Woody Allen was never charged with molesting Dylan. An investigative team of child-abuse experts at Yale-New Haven Hospital said he didn’t do it, while the state Supreme Court judge on the case, Elliot Wilk, said he didn’t know if Allen did it. Mia was awarded custody, and Allen was permitted supervised visits only with Satchel, now Ronan. By 1995, the visits stopped when the boy said he no longer wanted to see Allen, and a judge ruled the visits be suspended.
In 1997, Woody and Soon-Yi married in Venice and later adopted two daughters of their own. He still doesn’t understand why their romance repulsed people. “What was the scandal?” he said in 2011. “I fell in love with this girl. I married her.”

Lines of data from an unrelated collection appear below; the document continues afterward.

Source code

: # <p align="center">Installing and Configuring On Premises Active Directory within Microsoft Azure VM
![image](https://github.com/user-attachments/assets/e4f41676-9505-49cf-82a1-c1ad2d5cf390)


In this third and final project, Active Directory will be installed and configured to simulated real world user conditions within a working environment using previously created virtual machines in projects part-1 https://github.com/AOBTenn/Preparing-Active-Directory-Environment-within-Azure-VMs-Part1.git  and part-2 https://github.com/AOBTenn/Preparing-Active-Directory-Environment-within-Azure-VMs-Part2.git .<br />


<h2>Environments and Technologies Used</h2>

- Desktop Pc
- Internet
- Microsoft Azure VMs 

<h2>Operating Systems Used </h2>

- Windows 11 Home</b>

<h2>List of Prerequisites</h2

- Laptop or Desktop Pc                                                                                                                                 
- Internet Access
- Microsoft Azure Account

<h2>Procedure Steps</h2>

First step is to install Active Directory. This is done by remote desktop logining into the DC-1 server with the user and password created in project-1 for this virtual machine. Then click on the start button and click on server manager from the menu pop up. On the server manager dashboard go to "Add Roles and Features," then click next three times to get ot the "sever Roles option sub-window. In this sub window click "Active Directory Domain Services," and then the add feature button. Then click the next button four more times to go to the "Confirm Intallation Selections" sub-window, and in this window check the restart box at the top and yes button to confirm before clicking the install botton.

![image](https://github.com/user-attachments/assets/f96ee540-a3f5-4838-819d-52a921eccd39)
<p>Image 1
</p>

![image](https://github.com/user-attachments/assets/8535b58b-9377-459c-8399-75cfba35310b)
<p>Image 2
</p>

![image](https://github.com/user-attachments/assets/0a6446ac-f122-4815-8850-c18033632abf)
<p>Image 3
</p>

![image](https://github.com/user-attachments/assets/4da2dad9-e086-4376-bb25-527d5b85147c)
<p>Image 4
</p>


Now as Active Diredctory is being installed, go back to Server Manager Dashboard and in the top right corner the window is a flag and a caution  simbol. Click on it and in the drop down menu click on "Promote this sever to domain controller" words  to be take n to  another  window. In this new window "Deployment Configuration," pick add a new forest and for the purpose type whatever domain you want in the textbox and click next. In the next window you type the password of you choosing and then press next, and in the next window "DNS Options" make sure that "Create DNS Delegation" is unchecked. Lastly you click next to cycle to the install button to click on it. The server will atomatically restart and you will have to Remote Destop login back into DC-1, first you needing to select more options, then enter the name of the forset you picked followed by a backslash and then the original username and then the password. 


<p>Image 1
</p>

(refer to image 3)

Among the people who’ve publicly taken sides in this Gothic family saga is Stacey Nelkin, who dated Allen when she was 17 and he was 41.
“What disturbs me is that Mia has tried to blur these lines — because he likes to date young women, he must have been interested in a 7-year-old,” she says. “Pedophiles are compulsive. No one has accused him before, and no one has subsequently.”
Nelkin first met Allen when he cast her in “Annie Hall.” A few months later, they began dating. She was still a student at Stuyvesant High.
“I was 17, but I was a sophisticated New York City kid,” she says. She recalls him as very considerate. “I rarely slept over,” she says. “He was adamant about me not staying so that I’d be at school on time.”
Stacy Nelkin, with two photos of herself when she was a teenager. Photo: Helayne Seidman
Their relationship was the inspiration for Allen’s film “Manhattan,” in which he romances a teenage Mariel Hemingway who, as Nelkin did, chases him, cajoles him into a relationship, then breaks it off, leaving him heartbroken.
“He said, ‘What is this, a pattern with you?’ ” Nelkin recalls. “I said, ‘A pattern? I’m 19!’ ”
Nelkin spent years in psychotherapy to work through that relationship. “Every therapist I’ve ever seen in New York, their eyes light up” at his name, she says. “At some point, They’ve probably all come across him.”
While Nelkin says she found Allen’s romance with Soon-Yi “creepy,” she thinks it’s unfair the public holds only him accountable for all that’s transpired.
“He and Mia,” she says, “created this Greek tragedy together.”